Taking as its inspiration Joanne Entwistle’s understanding of the “power-dressing” phenomenon that took over the United States from the late 1970s as a discourse on the body, sexuality, gender performance, and power, this paper considers the implications of power-dressing when applied to another iteration of gendered performance; one which instead of carefully negotiating between masculine and feminine traits, instead presents a hyper-feminine, hyper-sexualised professional appearance to the ends of power and professional success. However, the professional backdrop of this research is not of the office but of sex-work (defined in the Dictionary as “a person employed in the sex industry, as a prostitute, pornographic film actor, stripper, nude model, or creator of sexually explicit online content”), and celebrity.
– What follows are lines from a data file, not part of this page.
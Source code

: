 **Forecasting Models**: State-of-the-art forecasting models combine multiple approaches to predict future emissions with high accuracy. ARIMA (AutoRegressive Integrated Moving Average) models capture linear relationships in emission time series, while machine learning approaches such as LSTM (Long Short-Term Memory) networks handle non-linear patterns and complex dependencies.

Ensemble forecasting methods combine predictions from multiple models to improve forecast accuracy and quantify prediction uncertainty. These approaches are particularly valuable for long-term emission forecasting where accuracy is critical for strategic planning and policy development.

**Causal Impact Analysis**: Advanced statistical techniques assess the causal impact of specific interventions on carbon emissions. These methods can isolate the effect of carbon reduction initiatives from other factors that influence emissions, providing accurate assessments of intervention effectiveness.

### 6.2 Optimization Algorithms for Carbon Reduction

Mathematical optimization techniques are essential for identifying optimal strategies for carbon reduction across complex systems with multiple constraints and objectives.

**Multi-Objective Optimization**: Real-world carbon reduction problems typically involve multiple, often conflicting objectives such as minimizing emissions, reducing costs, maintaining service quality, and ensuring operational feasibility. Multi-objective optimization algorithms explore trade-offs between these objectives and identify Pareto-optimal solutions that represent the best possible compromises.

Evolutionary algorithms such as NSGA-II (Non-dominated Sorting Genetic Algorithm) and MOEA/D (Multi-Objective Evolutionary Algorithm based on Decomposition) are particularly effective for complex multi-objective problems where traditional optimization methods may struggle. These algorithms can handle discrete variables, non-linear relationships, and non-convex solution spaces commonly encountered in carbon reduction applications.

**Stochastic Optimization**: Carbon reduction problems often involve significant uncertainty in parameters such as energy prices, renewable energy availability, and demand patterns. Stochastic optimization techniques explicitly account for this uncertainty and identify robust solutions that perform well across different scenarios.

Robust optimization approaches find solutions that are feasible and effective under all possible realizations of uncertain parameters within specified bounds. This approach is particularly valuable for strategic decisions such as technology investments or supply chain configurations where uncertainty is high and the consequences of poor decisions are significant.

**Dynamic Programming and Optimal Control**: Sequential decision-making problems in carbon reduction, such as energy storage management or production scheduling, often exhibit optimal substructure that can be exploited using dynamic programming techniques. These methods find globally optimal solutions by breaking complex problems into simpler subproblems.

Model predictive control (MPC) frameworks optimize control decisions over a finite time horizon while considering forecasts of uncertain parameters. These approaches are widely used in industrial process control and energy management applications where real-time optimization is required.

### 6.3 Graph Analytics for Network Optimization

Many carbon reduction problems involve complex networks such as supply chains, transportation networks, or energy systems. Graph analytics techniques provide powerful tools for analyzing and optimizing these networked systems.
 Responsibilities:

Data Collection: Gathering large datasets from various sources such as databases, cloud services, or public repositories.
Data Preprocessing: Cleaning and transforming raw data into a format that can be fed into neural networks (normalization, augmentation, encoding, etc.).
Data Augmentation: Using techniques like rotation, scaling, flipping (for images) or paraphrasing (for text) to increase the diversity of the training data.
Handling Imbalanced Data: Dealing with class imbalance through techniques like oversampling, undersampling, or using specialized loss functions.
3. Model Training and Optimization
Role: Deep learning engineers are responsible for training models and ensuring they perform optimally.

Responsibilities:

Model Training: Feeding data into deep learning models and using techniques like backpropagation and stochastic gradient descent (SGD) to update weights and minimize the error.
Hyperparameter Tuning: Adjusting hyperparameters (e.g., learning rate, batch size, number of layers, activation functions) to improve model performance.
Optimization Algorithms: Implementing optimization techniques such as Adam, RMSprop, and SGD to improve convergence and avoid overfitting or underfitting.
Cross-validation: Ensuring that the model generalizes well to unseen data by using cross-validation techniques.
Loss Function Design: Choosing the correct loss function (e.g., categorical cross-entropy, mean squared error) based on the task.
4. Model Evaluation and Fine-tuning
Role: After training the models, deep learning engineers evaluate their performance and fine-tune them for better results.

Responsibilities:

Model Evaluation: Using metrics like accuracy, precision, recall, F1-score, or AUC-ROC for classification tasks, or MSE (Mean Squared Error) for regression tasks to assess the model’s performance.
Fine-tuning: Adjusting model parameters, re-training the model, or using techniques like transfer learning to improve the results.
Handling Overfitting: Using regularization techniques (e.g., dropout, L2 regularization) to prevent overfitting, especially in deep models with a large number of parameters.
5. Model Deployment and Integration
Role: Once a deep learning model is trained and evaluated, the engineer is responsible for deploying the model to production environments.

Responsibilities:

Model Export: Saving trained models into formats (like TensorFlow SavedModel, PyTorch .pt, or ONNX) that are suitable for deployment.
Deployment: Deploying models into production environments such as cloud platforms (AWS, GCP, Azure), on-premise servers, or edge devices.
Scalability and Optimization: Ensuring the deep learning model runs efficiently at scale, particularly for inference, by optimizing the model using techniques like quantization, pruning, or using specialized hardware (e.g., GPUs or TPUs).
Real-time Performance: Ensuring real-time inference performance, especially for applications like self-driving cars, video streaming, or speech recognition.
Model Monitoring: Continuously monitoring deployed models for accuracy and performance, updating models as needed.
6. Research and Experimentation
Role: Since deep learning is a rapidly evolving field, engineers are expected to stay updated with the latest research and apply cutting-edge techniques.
This paper uses the case studies of two women who employ exaggerated feminine performance, and explicitly harness, rather than “manage” their sexuality, in their professional careers during the 90s and early 2000s – writer, filmmaker and ex sex-worker Virginie Despentes, and media personality (and sex-tape star) Paris Hilton. My aim is to explore how hyper-feminine dress and presentation, synonymous with unacceptable female sexuality, might interact with questions of power and agency, and subvert historic theories on the subject.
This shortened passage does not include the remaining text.